I am learning NVIDIA NVENC API.The SDK supplies a sampled called "NvEncoderCudaInterop" .There is a chunk of code which copies YUV plane arrays from CPU to GPU buffers. This is the code:
// copy luma
CUDA_MEMCPY2D copyParam;
memset(©Param, 0, sizeof(copyParam));
copyParam.dstMemoryType = CU_MEMORYTYPE_DEVICE;
copyParam.dstDevice = pEncodeBuffer->stInputBfr.pNV12devPtr;
copyParam.dstPitch = pEncodeBuffer->stInputBfr.uNV12Stride;
copyParam.srcMemoryType = CU_MEMORYTYPE_HOST;
copyParam.srcHost = yuv[0];
copyParam.srcPitch = width;
copyParam.WidthInBytes = width;
copyParam.Height = height;
__cu(cuMemcpy2D(©Param));
// copy chroma
__cu(cuMemcpyHtoD(m_ChromaDevPtr[0], yuv[1], width*height / 4));
__cu(cuMemcpyHtoD(m_ChromaDevPtr[1], yuv[2], width*height / 4));
I do understand the rationale behind the procedure.The memory is copied to GPU for the kernel to process it.What I don't understand is why,in order to copy Y plane, cuMemcpy2D is used and for UV cuMemcpyHtoD?Why Y can't be copied using cuMemcpyHtoD as well?As far as I understand,YUV planes have the same linear memory layout.The only difference is their size.
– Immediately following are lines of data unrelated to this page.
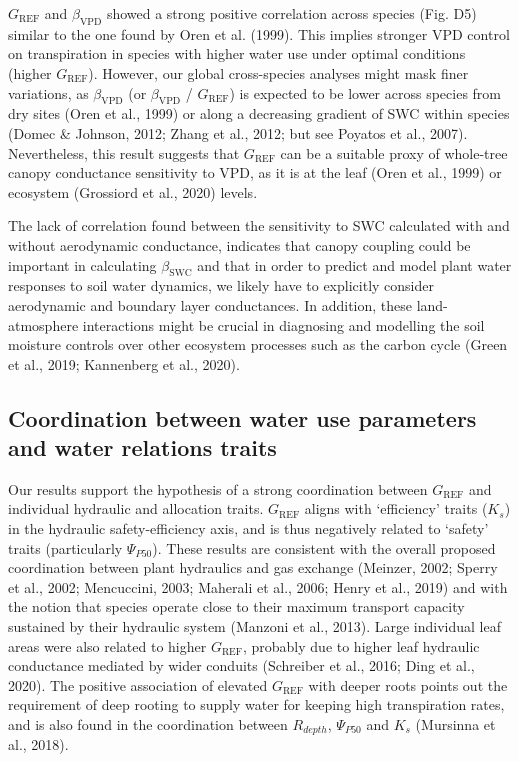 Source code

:\documentclass[11pt,twoside]{reedthesis}
\begin{document}
\(G_{\text{REF}}\) and \(\beta_{\text{VPD}}\) showed a strong positive
correlation across species (Fig. D5) similar to the one found by Oren et
al. (1999). This implies stronger VPD control on transpiration in
species with higher water use under optimal conditions (higher
\(G_{\text{REF}}\)). However, our global cross-species analyses might
mask finer variations, as \(\beta_{\text{VPD}}\) (or
\(\beta_{\text{VPD}}\) / \(G_{\text{REF}}\)) is expected to be lower
across species from dry sites (Oren et al., 1999) or along a decreasing
gradient of SWC within species (Domec \& Johnson, 2012; Zhang et al.,
2012; but see Poyatos et al., 2007). Nevertheless, this result suggests
that \(G_{\text{REF}}\) can be a suitable proxy of whole-tree canopy
conductance sensitivity to VPD, as it is at the leaf (Oren et al., 1999)
or ecosystem (Grossiord et al., 2020) levels.\par

The lack of correlation found between the sensitivity to SWC calculated
with and without aerodynamic conductance, indicates that canopy coupling
could be important in calculating \(\beta_{\text{SWC}}\) and that in
order to predict and model plant water responses to soil water dynamics,
we likely have to explicitly consider aerodynamic and boundary layer
conductances. In addition, these land-atmosphere interactions might be
crucial in diagnosing and modelling the soil moisture controls over
other ecosystem processes such as the carbon cycle (Green et al., 2019;
Kannenberg et al., 2020).\par

\subsection{Coordination between water use parameters and water
relations
traits}\label{coordination-between-water-use-parameters-and-water-relations-traits}

Our results support the hypothesis of a strong coordination between
\(G_{\text{REF}}\) and individual hydraulic and allocation traits.
\(G_{\text{REF}}\) aligns with `efficiency' traits (\(K_s\)) in the
hydraulic safety-efficiency axis, and is thus negatively related to
`safety' traits (particularly \(\Psi_{P50}\)). These results are
consistent with the overall proposed coordination between plant
hydraulics and gas exchange (Meinzer, 2002; Sperry et al., 2002;
Mencuccini, 2003; Maherali et al., 2006; Henry et al., 2019) and with
the notion that species operate close to their maximum transport
capacity sustained by their hydraulic system (Manzoni et al., 2013).
Large individual leaf areas were also related to higher
\(G_{\text{REF}}\), probably due to higher leaf hydraulic conductance
mediated by wider conduits (Schreiber et al., 2016; Ding et al., 2020).
The positive association of elevated \(G_{\text{REF}}\) with deeper
roots points out the requirement of deep rooting to supply water for
keeping high transpiration rates, and is also found in the coordination
between \(R_{depth}\), \(\Psi_{P50}\) and \(K_s\) (Mursinna et al.,
2018).\par
\end{document}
PS:I asked this question originally on Computer Graphics site but got no answers.
On the host, the YUV buffer data is (assumed to be) stored as unpitched YUV 4:2:0 data stored in separate planes. That means Y has it's own plane (yuv[0]
) followed by U (yuv[1]
) followed by V (yuv[2]
).
The intended storage target on the device is a (NV12) buffer format defined as NV_ENC_BUFFER_FORMAT_NV12_PL
which the documentation (NvEncodeAPI_v.5.0.pdf, p 12) defines as:
NV_ENC_BUFFER_FORMAT_NV12_PL Semi-Planar YUV [UV interleaved] allocated as serial 2D buffer.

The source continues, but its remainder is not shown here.